The reactions to firing both General Manager Tim Murray and Head Coach Dan Bylsma have been mixed.
Some are surprised both got the ax while others believed owners Terry and Kim Pegula would fire at least one following a poor season in which the Blue & Gold missed the playoffs by a whopping 17 points.
Former Sabres great Mike Robitaille said it's a bold, aggressive move by the Pegulas and not one they would make without having a plan all ready in place.
He also said it might be time to hire a "hockey czar" to oversee the hockey operations.
"It'd be the best money you ever spent in your life is to get that ultimate guy that can just come in and shut everybody up, shut the doors and sit down and this is the way it's going to be," Robitaille told 7 Eyewitness Sports.
"It's beautiful control at the end of the day, it's great for the ownership. They have somebody who has their hand around the neck of the situation. The players know it, so don't come crying to me players about the GM or the head coach because they're staying here for a while."
But for former Sabres net-minder and current NHL analyst Martin Biron, he believed the move to fire both the GM and coach came too early.
"I think it's jumping the gun a little bit and it may come from the pressure, from the simple fact that you're seeing other teams that have made the changes and have found the right people and had success," Biron said. "Maybe they thought it wasn't working the way they thought it was after two years."
The firing of Byslma marks the second time in four months the Pegula's have shown the door to a head coach.
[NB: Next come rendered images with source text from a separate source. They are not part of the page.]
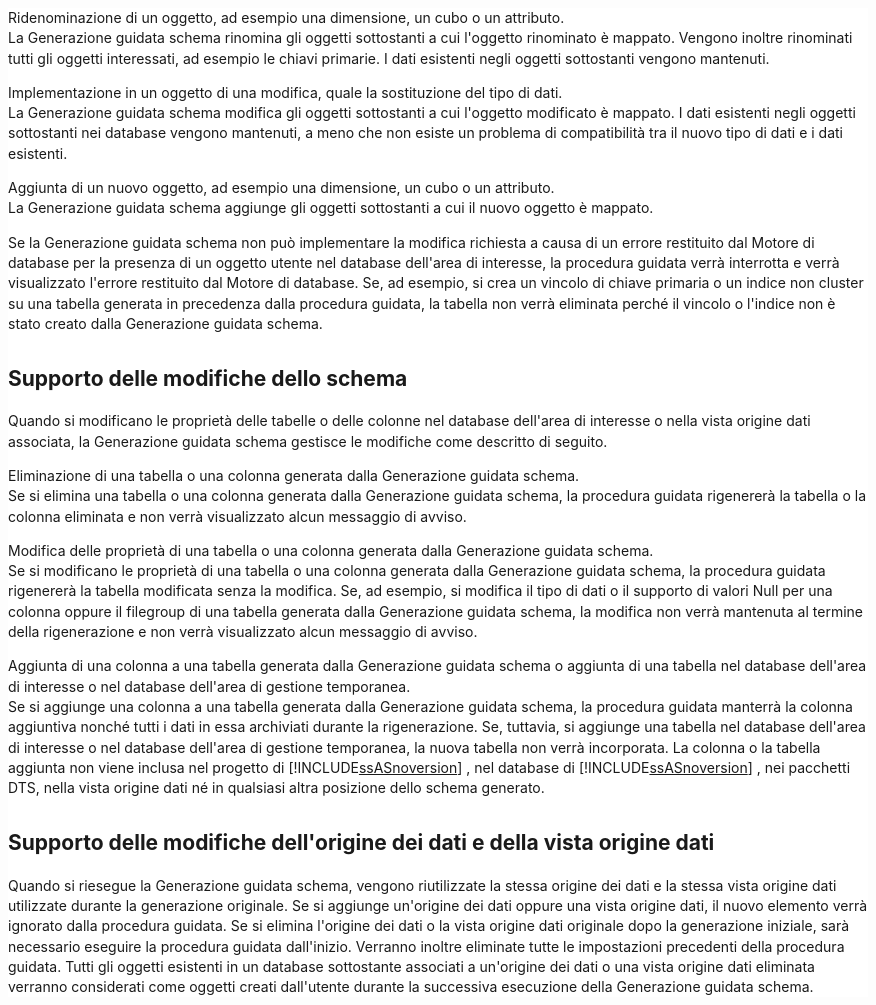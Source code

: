  Ridenominazione di un oggetto, ad esempio una dimensione, un cubo o un attributo.  
 La Generazione guidata schema rinomina gli oggetti sottostanti a cui l'oggetto rinominato è mappato. Vengono inoltre rinominati tutti gli oggetti interessati, ad esempio le chiavi primarie. I dati esistenti negli oggetti sottostanti vengono mantenuti.  
  
 Implementazione in un oggetto di una modifica, quale la sostituzione del tipo di dati.  
 La Generazione guidata schema modifica gli oggetti sottostanti a cui l'oggetto modificato è mappato. I dati esistenti negli oggetti sottostanti nei database vengono mantenuti, a meno che non esiste un problema di compatibilità tra il nuovo tipo di dati e i dati esistenti.  
  
 Aggiunta di un nuovo oggetto, ad esempio una dimensione, un cubo o un attributo.  
 La Generazione guidata schema aggiunge gli oggetti sottostanti a cui il nuovo oggetto è mappato.  
  
 Se la Generazione guidata schema non può implementare la modifica richiesta a causa di un errore restituito dal Motore di database per la presenza di un oggetto utente nel database dell'area di interesse, la procedura guidata verrà interrotta e verrà visualizzato l'errore restituito dal Motore di database. Se, ad esempio, si crea un vincolo di chiave primaria o un indice non cluster su una tabella generata in precedenza dalla procedura guidata, la tabella non verrà eliminata perché il vincolo o l'indice non è stato creato dalla Generazione guidata schema.  
  
## <a name="supporting-schema-changes"></a>Supporto delle modifiche dello schema  
 Quando si modificano le proprietà delle tabelle o delle colonne nel database dell'area di interesse o nella vista origine dati associata, la Generazione guidata schema gestisce le modifiche come descritto di seguito.  
  
 Eliminazione di una tabella o una colonna generata dalla Generazione guidata schema.  
 Se si elimina una tabella o una colonna generata dalla Generazione guidata schema, la procedura guidata rigenererà la tabella o la colonna eliminata e non verrà visualizzato alcun messaggio di avviso.  
  
 Modifica delle proprietà di una tabella o una colonna generata dalla Generazione guidata schema.  
 Se si modificano le proprietà di una tabella o una colonna generata dalla Generazione guidata schema, la procedura guidata rigenererà la tabella modificata senza la modifica. Se, ad esempio, si modifica il tipo di dati o il supporto di valori Null per una colonna oppure il filegroup di una tabella generata dalla Generazione guidata schema, la modifica non verrà mantenuta al termine della rigenerazione e non verrà visualizzato alcun messaggio di avviso.  
  
 Aggiunta di una colonna a una tabella generata dalla Generazione guidata schema o aggiunta di una tabella nel database dell'area di interesse o nel database dell'area di gestione temporanea.  
 Se si aggiunge una colonna a una tabella generata dalla Generazione guidata schema, la procedura guidata manterrà la colonna aggiuntiva nonché tutti i dati in essa archiviati durante la rigenerazione. Se, tuttavia, si aggiunge una tabella nel database dell'area di interesse o nel database dell'area di gestione temporanea, la nuova tabella non verrà incorporata. La colonna o la tabella aggiunta non viene inclusa nel progetto di [!INCLUDE[ssASnoversion](../../includes/ssasnoversion-md.md)] , nel database di [!INCLUDE[ssASnoversion](../../includes/ssasnoversion-md.md)] , nei pacchetti DTS, nella vista origine dati né in qualsiasi altra posizione dello schema generato.  
  
## <a name="supporting-data-source-and-data-source-view-changes"></a>Supporto delle modifiche dell'origine dei dati e della vista origine dati  
 Quando si riesegue la Generazione guidata schema, vengono riutilizzate la stessa origine dei dati e la stessa vista origine dati utilizzate durante la generazione originale. Se si aggiunge un'origine dei dati oppure una vista origine dati, il nuovo elemento verrà ignorato dalla procedura guidata. Se si elimina l'origine dei dati o la vista origine dati originale dopo la generazione iniziale, sarà necessario eseguire la procedura guidata dall'inizio. Verranno inoltre eliminate tutte le impostazioni precedenti della procedura guidata. Tutti gli oggetti esistenti in un database sottostante associati a un'origine dei dati o una vista origine dati eliminata verranno considerati come oggetti creati dall'utente durante la successiva esecuzione della Generazione guidata schema.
They axed Rex Ryan and are paying him $5.5 million each of the next three years to no longer coach the Bills and now, they're paying Bylsma $3 million annually for the next three years to no longer coach the Blue and Gold.
So, what's the perception of the Pegulas in NHL circles?
"I think they're trying to figure out what the road, the direction the Pegulas are trying to give for the organization," Biron said. "They want winners. You can never fault an owner for wanting a winning team. Not a team that'll compete every year but one that'll win a championship.
"They're trying to figure out the way they're going to go about it. and how they're getting the advice they need and how are they studying what's going on. The best owners, you never know what they're thinking. You look at some of the best owners in sports, in the NFL or NHL they do things their way and nobody is going to tell them when they're right, they're right and when they're wrong, they're wrong. They're going to be doing it on their own time. That's what NHL circles are thinking when it comes to ownership."
Terry Pegula is scheduled to meet with the media Friday morning at 10 a.m.